By Keith Idec
The WBA would’ve granted Anthony Joshua an exemption to delay his mandatory heavyweight title defense against Alexander Povetkin.
For that to have happened, however, Joshua and Deontay Wilder would’ve had to have signed contracts for their heavyweight title unification fight. According to Eddie Hearn, the WBA wouldn’t grant him another extension to try to finalize a deal for a Joshua-Wilder showdown earlier this week.
Hearn, Joshua’s promoter, said the WBA already had given him “six or seven” one-week extensions while he negotiated with Deontay Wilder’s co-manager, Shelly Finkel, and adviser, Al Haymon.
By Monday night, WBA president Gilberto Mendoza determined that those negotiations dragged on long enough. That’s when Mendoza first informed Hearn he would be given a 24-hour window within which he had to close a deal for a Joshua-Povetkin fight.
Hearn had been working on Joshua-Povetkin contracts with Andrey Ryabinskiy, Povetkin’s promoter, all along to ensure they could close that deal quickly if the Joshua-Wilder fight didn’t materialize. England’s Joshua (21-0, 20 KOs) and Russia’s Povetkin (34-1, 24 KOs) are expected to fight September 22 at Wembley Stadium in London.

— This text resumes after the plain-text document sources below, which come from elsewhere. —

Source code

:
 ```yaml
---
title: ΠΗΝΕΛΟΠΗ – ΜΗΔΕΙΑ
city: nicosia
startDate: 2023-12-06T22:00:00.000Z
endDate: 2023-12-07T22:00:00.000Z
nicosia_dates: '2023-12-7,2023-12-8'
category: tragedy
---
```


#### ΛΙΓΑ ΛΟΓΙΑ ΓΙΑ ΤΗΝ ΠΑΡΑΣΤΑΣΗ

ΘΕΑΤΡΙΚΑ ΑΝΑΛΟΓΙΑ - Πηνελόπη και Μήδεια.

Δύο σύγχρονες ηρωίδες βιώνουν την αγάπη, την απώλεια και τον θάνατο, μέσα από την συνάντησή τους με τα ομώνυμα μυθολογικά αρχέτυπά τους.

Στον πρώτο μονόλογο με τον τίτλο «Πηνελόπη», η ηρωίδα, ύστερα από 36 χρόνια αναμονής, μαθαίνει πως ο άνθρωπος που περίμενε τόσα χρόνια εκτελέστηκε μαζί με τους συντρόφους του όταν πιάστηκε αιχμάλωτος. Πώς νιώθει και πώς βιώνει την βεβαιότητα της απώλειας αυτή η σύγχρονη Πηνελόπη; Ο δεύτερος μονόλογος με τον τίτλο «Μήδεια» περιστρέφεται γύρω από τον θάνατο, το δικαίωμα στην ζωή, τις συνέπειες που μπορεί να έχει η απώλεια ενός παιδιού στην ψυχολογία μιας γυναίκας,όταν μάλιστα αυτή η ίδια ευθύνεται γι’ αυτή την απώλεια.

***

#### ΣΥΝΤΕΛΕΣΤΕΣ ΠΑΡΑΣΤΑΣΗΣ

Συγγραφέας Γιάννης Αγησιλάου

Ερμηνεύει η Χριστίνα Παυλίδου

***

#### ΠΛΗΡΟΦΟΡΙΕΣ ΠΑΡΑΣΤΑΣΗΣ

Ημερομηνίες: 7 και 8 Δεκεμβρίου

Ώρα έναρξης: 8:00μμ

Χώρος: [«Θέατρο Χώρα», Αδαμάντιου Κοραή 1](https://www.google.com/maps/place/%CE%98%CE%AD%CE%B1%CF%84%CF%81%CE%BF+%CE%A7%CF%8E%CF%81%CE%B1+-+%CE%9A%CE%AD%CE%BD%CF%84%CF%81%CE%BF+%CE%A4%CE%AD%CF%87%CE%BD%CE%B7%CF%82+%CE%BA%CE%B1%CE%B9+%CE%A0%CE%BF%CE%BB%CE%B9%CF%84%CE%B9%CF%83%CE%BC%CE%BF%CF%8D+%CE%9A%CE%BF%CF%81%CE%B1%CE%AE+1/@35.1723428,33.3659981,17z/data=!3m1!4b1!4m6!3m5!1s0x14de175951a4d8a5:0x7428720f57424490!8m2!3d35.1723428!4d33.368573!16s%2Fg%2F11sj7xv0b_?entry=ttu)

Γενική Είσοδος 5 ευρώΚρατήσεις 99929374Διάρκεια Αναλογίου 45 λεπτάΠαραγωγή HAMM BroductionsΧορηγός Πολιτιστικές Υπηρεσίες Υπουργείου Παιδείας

“We could’ve just asked for an exception when the deal’s done – just like we did with the IBF,” Hearn told IFL TV in reference to the mandatory exemption the IBF granted Joshua when he fought Wladimir Klitschko in April 2017. “So all you do is you ask for an exception, with signed contracts from both parties and you put that exception request in. We could’ve done that after the [Joseph] Parker fight. We could’ve done that three days ago. Once you get to the position where the contracts are signed, the WBA wouldn’t have, before they lost their rag and run out two months over, they couldn’t really stop a Wilder fight.
“Someone Tweeted me the other day and said, ‘Well, you asked for an exception for the Klitschko fight when you had a mandatory [Kubrat Pulev]. I said, ‘Yeah, we had a signed contract.’ You can’t ask for an exception request on the hope that you can make a fight. Do you understand what I’m saying? So we wouldn’t let a mandatory get in the way of a unification because you put the procedures in place to make sure that you get that exemption request. But [Wilder] wouldn’t sign a contract. We can’t ask for an exemption request. Does that make sense?”